To examine whether the specificity of template-switching is dependent on temperature , we varied in the next experiment the temperature of the reverse transcription from 37 to 57°C. To further confirm the robustness of our observations across different RNA samples, we prepared these libraries from total HeLa cell RNA. High temperatures of 52 and 57°C caused the formation of large numbers of oligonucleotide artifacts (tag dust) with all types of oligonucleotides (42 ± 11% of all the reads, Additional file 1: Table S1). The annotation of the aligned reads also indicated that lower temperatures at 37°C or 42°C are preferable for RNA and LNA mediated template-switching reactions (Figure 1D). The experiment confirmed with a human RNA source that shifting from RNA to LNA reduces the promoter rate while increasing the coverage of tags mapping within transcripts regardless of the temperature. We explain the higher number of tags aligning within known regions in this experiment compared with the previous one using rat muscle RNA by the better annotation of the human genome in comparison with the rat genome.

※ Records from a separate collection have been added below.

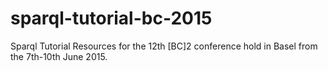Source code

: # sparql-tutorial-bc-2015
Sparql Tutorial Resources for the 12th [BC]2 conference hold in Basel from the 7th-10th June 2015.
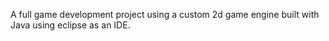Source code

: A full game development project using a custom 2d game engine built with Java using eclipse as an IDE.
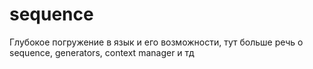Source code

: # sequence
Глубокое погружение в язык и его возможности, тут больше речь о sequence, generators, context manager и тд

Our results indicate that the cap-specificity of template-switching reactions depends on the nature of the nucleotides interacting with the first-strand cDNA during the template-switching reaction. Interestingly, RNA nucleotides give the highest cap specificity. While DNA/LNA duplexes are also expected to be more stable than DNA/DNA duplexes  they showed clearly reduced cap specificity as compared to RNA nucleotides. Therefore, the binding affinity alone does not explain the cap specificity during template-switching reactions. The yield of template-switched cDNAs was also higher with oligonucleotides ending with R3 compared with D3 and L3 (Table 1). We therefore hypothesize that the RNA template-switching oligonucleotides are more efficient with capped templates. A key difference is that capped templates induce the reverse-transcriptase to extend the first-strand cDNA with cytosines because it reverse-transcribes the cap [16–18], while with non-capped templates, extensions are more rare , or of a different nature [19, 20]. We speculate that only the presence of DNA/RNA base pairs facilitate template-switching at capped ends, and that DNA-DNA, DNA-LNA and DNA-RNA oligonucleotides have the same efficiency on blunt RNA/cDNA hybrids. The higher promoter rate with R3 would therefore reflect an additional production of template-switched cDNAs from capped templates. This dilution of the non-cap-specific signal would also explain the lower proportion of strand invasion in R3.
DNA oligonucleotides have the strongest tendency for strand-invasion, found in almost 75% of the alignments, which makes them impractical for cap selection. A careful assessment of the impact of these strand-invasion artifacts would be necessary before using DNA oligonucleotides for expression profiling. In addition, a large number of the remaining reads did not align in known genes, resulting in a net loss of usable reads for digital expression analysis and for template-switching-based methods in general. Compared to DNA-based libraries, RNA and LNA-based libraries had a deeper coverage over gene bodies, which in the case of LNA comprises mostly non-promoter, exonic signal (Figure 1A). While no longer providing the promoter/TSS specificity of nanoCAGE, LNA-mediated template-switching could become an option in the preparation of digital expression libraries or revised versions of RNA-seq protocols . Further work would be needed to assess whether LNA-mediated template-switching could be preferable for digital expression profiling starting from partially degraded RNA samples, where the cap structure of many transcripts has been lost.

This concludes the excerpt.